• _BRIEF_: Each line of the entries that mentions the string "Visualisation" needs to be reported.

• _Saved entries_:
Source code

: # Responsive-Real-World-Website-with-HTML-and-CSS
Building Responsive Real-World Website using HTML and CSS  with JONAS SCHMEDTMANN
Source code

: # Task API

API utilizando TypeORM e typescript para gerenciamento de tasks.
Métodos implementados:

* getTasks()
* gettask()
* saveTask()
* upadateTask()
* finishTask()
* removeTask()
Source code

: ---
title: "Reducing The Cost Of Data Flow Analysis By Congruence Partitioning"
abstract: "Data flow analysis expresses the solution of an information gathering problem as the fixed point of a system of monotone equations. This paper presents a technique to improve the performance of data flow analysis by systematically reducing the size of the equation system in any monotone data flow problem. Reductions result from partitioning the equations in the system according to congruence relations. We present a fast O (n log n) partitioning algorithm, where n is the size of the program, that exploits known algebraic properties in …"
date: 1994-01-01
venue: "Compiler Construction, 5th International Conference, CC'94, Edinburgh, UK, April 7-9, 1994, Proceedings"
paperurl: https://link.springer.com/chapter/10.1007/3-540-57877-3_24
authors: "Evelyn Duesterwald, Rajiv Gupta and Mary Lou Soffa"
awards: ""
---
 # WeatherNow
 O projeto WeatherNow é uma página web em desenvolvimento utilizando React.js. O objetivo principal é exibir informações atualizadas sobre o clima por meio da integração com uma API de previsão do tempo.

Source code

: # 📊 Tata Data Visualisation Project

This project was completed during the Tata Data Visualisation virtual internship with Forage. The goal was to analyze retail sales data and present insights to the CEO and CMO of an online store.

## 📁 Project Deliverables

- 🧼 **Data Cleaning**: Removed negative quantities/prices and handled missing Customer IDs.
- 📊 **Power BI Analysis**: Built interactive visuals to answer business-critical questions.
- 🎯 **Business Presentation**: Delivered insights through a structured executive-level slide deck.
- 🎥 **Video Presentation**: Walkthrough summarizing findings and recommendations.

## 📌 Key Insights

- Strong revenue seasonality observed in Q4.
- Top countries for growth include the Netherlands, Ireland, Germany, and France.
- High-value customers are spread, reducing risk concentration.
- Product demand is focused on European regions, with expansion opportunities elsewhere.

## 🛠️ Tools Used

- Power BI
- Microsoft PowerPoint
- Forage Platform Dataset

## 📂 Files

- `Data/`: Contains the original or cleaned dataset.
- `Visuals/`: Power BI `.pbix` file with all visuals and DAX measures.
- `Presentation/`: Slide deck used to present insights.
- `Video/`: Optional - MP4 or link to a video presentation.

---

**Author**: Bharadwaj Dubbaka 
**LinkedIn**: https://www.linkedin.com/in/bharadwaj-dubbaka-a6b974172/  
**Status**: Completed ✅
...
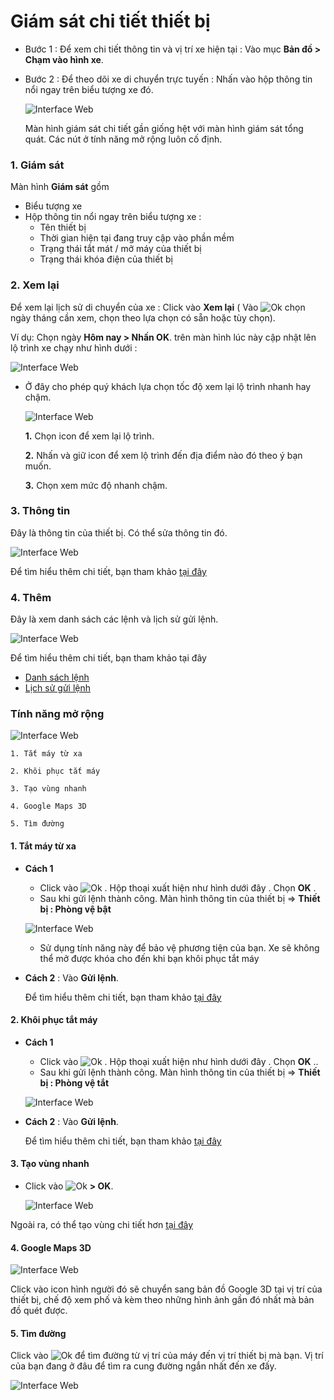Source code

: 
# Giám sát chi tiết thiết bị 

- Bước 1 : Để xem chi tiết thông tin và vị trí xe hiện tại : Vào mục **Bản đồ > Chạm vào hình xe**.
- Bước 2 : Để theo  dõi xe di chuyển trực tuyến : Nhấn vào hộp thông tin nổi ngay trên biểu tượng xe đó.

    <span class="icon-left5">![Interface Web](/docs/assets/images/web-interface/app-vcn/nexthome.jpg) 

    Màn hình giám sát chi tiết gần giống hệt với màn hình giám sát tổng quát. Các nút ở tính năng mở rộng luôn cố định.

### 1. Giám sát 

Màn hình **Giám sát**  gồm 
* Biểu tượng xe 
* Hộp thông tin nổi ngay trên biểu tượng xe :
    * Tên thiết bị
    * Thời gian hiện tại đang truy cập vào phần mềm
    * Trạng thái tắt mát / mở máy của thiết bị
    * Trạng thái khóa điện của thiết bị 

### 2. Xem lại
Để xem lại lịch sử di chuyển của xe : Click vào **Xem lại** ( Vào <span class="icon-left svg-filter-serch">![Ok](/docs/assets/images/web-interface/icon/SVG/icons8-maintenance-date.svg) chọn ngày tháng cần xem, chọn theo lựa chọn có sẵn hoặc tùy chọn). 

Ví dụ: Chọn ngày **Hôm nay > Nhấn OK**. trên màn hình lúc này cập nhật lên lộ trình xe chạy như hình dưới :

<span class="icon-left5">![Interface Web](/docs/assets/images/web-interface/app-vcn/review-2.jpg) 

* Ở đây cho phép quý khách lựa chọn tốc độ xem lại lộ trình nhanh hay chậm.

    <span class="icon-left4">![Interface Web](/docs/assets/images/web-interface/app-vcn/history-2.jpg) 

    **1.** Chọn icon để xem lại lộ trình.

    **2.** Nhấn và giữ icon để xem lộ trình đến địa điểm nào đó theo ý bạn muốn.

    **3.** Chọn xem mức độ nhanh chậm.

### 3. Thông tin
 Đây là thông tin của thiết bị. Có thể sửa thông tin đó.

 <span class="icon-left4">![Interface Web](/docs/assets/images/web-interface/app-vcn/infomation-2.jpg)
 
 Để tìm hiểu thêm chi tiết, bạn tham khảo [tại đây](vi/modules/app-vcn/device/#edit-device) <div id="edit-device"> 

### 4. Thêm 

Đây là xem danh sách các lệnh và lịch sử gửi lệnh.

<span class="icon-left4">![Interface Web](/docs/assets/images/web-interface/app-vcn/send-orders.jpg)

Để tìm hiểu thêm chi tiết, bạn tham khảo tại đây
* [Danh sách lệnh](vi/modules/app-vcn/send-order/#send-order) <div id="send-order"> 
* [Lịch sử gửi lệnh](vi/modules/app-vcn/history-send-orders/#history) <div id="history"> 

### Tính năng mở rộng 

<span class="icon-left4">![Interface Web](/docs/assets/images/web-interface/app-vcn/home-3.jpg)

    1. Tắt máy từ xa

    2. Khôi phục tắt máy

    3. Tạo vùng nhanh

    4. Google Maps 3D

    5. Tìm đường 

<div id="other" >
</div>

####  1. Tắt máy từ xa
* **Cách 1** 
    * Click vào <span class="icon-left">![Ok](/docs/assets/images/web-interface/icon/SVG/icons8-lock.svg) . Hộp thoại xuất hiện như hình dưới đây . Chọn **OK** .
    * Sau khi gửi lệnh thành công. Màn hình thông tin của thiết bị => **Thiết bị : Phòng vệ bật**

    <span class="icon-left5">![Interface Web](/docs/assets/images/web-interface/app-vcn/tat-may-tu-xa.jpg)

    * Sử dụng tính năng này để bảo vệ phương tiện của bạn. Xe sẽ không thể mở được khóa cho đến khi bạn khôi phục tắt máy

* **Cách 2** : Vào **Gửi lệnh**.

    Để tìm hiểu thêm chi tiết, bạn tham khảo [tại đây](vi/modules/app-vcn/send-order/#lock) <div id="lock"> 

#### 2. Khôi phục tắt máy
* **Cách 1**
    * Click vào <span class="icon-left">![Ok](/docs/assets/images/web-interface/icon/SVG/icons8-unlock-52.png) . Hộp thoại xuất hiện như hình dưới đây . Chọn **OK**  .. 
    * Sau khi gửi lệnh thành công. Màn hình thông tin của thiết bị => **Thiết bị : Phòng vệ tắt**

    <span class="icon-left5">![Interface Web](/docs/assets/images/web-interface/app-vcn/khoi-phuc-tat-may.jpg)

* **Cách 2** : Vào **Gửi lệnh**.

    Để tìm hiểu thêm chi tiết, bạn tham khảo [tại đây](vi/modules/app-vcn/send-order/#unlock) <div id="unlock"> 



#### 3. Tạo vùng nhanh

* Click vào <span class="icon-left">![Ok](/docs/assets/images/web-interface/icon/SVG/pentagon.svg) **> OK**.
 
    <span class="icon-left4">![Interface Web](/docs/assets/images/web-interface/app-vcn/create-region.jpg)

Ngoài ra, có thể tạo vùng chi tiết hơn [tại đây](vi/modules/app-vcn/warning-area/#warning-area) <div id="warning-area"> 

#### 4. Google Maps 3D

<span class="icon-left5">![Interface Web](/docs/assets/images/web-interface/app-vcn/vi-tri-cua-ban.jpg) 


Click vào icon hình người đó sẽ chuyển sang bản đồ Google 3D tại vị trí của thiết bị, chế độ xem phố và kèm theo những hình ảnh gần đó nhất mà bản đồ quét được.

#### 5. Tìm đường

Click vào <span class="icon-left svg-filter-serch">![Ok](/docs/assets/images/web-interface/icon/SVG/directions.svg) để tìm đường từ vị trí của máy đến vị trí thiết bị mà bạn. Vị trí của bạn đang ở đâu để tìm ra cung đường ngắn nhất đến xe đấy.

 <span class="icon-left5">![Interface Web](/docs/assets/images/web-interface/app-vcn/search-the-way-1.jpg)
---
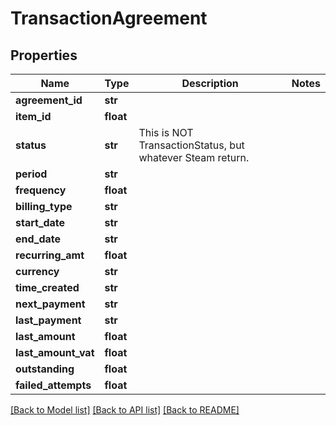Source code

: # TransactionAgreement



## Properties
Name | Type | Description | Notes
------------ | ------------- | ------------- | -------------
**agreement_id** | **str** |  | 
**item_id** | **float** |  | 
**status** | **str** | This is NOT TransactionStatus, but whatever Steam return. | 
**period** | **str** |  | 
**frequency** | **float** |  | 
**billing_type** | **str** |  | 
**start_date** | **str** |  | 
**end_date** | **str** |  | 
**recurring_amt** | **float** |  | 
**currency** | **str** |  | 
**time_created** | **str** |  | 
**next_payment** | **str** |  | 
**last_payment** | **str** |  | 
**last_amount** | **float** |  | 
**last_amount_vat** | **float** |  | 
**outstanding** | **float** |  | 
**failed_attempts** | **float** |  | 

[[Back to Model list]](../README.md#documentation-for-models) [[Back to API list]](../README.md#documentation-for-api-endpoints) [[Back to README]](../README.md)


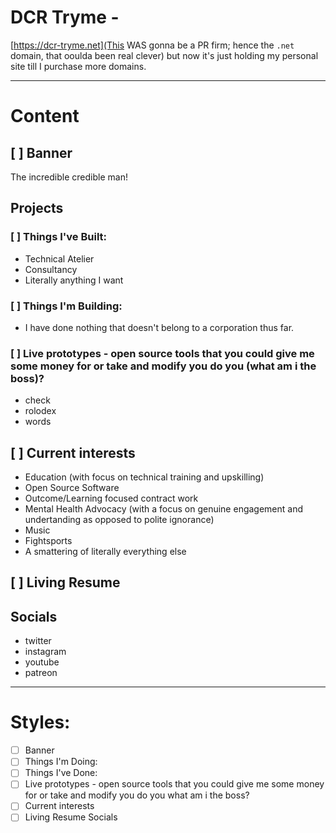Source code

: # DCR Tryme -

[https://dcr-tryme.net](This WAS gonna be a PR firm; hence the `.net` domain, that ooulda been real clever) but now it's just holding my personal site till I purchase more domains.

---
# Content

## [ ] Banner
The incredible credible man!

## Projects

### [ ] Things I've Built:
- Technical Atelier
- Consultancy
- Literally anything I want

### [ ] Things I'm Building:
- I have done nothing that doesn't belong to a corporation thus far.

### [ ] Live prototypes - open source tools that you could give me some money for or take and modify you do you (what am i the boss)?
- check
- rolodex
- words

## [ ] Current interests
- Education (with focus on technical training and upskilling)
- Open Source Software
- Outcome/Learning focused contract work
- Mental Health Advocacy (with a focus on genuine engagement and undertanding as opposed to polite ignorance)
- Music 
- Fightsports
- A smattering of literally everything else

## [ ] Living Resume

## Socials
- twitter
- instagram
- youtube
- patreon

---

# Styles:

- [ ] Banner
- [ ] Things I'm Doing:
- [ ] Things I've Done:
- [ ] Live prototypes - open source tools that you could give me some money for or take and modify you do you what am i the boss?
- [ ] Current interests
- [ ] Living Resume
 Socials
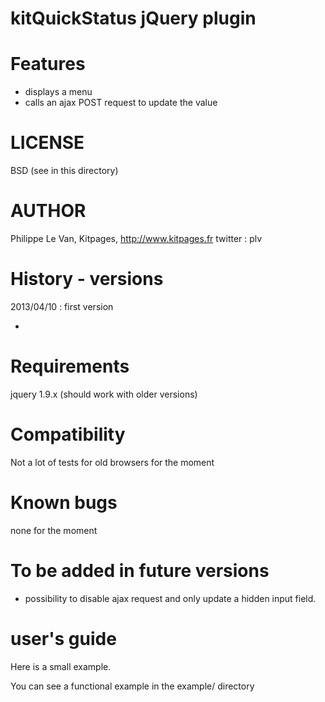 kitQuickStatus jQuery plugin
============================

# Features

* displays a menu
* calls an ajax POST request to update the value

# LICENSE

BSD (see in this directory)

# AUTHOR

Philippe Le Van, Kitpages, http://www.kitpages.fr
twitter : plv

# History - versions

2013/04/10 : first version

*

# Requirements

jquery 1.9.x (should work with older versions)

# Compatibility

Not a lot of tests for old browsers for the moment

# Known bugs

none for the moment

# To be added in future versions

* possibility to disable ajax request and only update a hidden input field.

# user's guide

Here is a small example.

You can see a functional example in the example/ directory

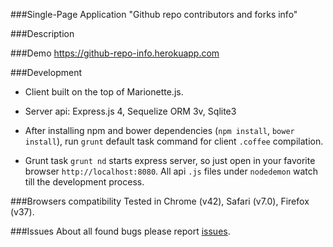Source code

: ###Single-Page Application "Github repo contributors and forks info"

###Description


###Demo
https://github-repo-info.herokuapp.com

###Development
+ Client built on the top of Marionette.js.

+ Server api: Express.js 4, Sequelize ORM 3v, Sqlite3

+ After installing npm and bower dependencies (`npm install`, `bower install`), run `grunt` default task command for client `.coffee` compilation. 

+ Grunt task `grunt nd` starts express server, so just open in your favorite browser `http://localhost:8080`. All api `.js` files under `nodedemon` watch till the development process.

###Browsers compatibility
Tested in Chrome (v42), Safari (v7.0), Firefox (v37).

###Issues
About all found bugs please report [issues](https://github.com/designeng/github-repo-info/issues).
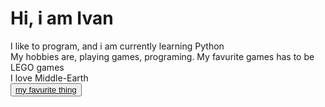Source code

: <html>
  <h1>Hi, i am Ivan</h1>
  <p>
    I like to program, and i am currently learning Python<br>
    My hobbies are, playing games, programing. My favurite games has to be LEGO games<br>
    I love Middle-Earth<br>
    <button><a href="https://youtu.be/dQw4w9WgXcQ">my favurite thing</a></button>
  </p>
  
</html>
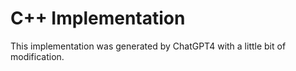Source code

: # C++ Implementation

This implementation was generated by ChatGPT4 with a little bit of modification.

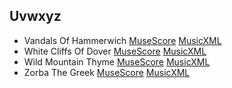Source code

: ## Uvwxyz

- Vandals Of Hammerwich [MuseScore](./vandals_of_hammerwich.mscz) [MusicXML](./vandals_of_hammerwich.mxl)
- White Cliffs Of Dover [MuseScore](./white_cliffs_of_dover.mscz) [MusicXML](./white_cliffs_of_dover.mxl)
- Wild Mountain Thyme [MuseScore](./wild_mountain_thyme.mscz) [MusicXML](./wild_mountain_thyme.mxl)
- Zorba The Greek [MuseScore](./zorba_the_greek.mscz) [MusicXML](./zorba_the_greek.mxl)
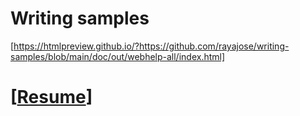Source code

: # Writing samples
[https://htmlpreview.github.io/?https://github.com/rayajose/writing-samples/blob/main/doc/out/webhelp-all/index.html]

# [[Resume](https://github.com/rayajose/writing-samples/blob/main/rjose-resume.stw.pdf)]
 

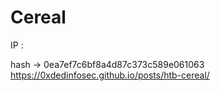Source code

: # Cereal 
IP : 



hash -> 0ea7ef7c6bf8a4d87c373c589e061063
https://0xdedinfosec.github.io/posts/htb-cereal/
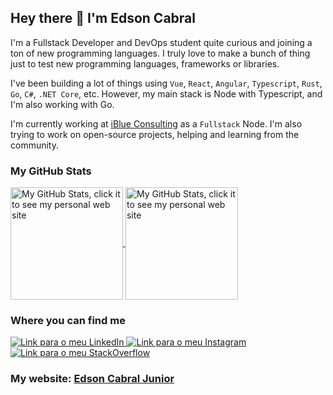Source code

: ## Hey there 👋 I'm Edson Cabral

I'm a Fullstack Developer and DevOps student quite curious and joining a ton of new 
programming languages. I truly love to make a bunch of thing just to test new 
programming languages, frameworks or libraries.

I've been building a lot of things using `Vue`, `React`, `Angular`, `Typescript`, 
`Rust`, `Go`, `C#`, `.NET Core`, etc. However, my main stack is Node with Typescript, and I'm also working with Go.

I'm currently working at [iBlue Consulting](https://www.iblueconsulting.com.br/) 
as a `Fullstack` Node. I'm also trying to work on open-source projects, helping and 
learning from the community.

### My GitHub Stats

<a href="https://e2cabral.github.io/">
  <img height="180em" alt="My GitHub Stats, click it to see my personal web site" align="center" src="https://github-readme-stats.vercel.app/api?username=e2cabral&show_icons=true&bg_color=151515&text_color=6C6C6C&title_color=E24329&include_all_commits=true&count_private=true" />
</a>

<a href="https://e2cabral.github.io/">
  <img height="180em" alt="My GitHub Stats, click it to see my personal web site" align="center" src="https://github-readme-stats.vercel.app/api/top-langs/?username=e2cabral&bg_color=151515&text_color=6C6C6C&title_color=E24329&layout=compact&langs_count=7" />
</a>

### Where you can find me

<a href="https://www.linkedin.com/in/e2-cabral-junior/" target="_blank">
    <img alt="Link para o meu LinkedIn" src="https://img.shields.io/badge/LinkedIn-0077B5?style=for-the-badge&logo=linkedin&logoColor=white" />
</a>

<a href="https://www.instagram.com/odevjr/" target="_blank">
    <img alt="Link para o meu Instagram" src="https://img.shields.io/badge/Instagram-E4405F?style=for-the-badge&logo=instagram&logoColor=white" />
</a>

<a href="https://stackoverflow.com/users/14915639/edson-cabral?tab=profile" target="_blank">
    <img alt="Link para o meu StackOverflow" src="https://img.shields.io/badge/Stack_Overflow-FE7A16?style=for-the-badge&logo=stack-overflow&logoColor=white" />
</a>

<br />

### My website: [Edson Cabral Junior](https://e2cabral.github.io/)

• _OUTPUT_:
: # 📊 Tata Data Visualisation Project
This project was completed during the Tata Data Visualisation virtual internship with Forage. The goal was to analyze retail sales data and present insights to the CEO and CMO of an online store.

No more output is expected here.